5. DEMONSTRATION DATA SETS
6. SOFTWARE DESIGN
This Java application converts a set of tab-delimited data files to various
HTML TABLE formats with many mapping options available. We use the
term Table with an uppercase 'T' to indicate the FileTable data
structure used throughout the program. The command line arguments are
parsed by the Switches class. The main() method in the HTMLtools
class class invokes the switch parser and then determines if batch processing
is to be used (if the '-batchProcess' switch is invoked). If the first
command does not have a '-' prefix, it is assumed to be a parameter file
(denoted paramXXX.map above). This is then read and the switches in that
file are then parsed. It is assumed that there may be more than one .txt
file in the input directory ('-inputDir' switch). So a list of these files
is then processed applying the various other command line switches that
were specified. To run it only on a subset of the files in the inputDirectory,
use the '-files:{f1,f2,...,fn}' command specification.
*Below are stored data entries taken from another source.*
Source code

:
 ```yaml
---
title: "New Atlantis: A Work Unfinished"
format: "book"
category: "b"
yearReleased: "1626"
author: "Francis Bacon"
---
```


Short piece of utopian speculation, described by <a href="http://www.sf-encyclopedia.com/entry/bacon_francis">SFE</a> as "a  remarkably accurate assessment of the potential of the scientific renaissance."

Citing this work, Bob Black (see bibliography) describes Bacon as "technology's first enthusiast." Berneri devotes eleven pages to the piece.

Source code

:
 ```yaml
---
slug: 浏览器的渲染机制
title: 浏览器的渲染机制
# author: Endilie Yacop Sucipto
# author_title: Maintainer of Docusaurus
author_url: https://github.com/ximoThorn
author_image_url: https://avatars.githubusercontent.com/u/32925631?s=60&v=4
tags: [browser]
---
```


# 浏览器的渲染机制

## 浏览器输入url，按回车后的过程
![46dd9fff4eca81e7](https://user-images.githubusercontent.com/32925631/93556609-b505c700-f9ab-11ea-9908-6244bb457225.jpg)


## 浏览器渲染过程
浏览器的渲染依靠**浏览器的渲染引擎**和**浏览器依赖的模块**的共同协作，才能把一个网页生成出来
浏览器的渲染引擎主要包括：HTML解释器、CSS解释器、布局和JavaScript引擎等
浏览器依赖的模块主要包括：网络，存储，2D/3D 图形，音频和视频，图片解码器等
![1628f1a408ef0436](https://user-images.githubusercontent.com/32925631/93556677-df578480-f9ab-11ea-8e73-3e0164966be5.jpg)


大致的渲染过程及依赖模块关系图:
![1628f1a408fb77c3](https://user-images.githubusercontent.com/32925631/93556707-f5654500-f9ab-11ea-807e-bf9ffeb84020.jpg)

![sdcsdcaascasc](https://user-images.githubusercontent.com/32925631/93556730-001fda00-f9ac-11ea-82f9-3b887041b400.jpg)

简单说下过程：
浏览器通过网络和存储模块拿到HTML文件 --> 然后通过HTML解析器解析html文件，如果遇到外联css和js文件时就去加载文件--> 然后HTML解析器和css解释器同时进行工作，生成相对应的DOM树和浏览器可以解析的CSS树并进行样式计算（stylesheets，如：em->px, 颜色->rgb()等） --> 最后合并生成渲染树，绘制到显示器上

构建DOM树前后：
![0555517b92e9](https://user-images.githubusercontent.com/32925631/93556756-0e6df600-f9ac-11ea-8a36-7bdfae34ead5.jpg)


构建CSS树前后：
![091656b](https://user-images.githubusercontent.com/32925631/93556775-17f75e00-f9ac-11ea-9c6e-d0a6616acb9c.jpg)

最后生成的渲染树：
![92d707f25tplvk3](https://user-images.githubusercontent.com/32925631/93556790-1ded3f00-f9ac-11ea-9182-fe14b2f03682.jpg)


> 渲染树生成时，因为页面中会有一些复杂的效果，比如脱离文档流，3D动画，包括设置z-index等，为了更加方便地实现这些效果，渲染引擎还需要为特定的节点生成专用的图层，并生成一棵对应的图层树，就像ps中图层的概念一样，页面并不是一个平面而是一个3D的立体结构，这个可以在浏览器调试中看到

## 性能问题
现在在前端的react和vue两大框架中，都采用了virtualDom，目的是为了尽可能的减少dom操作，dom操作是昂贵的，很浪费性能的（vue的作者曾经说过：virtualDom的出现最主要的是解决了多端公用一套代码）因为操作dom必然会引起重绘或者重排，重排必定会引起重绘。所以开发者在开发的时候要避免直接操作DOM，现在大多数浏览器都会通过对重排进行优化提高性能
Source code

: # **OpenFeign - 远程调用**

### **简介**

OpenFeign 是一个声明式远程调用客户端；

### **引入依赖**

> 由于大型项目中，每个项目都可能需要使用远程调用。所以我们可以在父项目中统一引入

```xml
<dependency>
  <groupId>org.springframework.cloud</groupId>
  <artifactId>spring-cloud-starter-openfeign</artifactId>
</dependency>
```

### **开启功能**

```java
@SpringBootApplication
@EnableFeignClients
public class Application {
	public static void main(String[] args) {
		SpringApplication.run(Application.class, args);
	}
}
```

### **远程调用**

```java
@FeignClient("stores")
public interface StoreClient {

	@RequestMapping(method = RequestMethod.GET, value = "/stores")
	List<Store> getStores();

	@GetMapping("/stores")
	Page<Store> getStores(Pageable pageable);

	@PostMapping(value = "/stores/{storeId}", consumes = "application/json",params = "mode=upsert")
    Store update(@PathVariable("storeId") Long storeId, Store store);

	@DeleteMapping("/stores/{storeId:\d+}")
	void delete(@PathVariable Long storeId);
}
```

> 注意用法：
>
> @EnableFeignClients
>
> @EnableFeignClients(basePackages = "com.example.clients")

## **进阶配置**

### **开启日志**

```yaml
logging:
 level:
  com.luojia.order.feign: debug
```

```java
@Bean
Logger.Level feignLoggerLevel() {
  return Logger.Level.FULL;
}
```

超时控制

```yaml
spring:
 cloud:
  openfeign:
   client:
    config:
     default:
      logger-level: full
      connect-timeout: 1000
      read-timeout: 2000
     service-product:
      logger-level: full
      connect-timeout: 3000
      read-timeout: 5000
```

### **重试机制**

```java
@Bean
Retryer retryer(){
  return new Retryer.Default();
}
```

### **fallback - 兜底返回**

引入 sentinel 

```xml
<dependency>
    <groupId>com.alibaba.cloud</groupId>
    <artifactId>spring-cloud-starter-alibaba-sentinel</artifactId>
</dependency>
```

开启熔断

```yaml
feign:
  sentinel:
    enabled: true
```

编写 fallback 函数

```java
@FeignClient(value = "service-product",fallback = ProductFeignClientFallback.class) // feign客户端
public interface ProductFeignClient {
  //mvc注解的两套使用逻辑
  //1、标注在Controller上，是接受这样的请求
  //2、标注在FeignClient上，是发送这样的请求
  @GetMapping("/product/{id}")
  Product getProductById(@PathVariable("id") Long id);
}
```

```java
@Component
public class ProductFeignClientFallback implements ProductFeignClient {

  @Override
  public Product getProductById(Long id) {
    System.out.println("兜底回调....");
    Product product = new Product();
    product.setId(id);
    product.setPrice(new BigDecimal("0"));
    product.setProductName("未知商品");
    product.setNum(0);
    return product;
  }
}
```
In addition, it may be
used iteratively if the initial command line argument is the
'-batchProcess:{a batch file}' in which case it is assumed that the batch
input file (e.g., batchList.doit contains a
list of param .map files to be batch processed.
The program generates a HTMLtools.log
file of the processing every time it is run (and overrides it each time
it is run).
java -Xmx256M -classpath .;.\HTMLtools.jar HTMLtools \
-genBatchScripts:data.GBS/params-genBatchScripts.map
This in turn generates the batchScripts/
directory described in Section 5 above with a generated
batchScripts/buildWebPages.doit params .map scripts to execute and
the Windows .BAT file batchScripts/buildWebPages.bat to start the
batch processing.
The program was built using Eclipse (Version 3.4) (www.eclipse.org). The distibution includes the ANT (ant.apache.org) build.xml script that could be used either standalone or with some Integrated Development Environment such as Eclipse (which includes ANT). There is a separate javadocs .BAT file javadocs-HTMLtools.bat that can be used for generated the java class documentation in the javadocs/ directory. The .BAT files are renamed in the initial .zip file distribution and need to be unpacked before use (see Section 2.1 for details).
List of Java Class modules
Source code modules for HTMLtools application.
6.1 Converter GUI design
The ConverterGUI.jar file is just a copy of the HTMLtools.jar
file renamed to HTMLtools.jar. When it runs, it checks to see what it was
called and then does the same thing as it as HTMLtools -gui.
When started, it pops up a graphical user interface (see
2.1.1 Using the Graphical User Interface (GUI) to run the converter.
The user selected, using the File menu, either a parameter .map script file or
a batch .doit file (which contains a list of .map script files). When they
press the Process button, it creates a new thread ProcessData.java
and has it execute the selected .map or .doit file. When processing, it
accumulates a list of HTML files that were generated. When done, it puts
this list into a View HTML chooser GUI. If the user selects one, it will
then pop up a Web browser showing this file.
6.2 Search GUI design
The SearchGui.jar file is just a copy of the HTMLtools.jar
file renamed to SearchGui.jar. When it runs, it checks to see what it was
called and then does the same thing as it as HTMLtools -searchGui.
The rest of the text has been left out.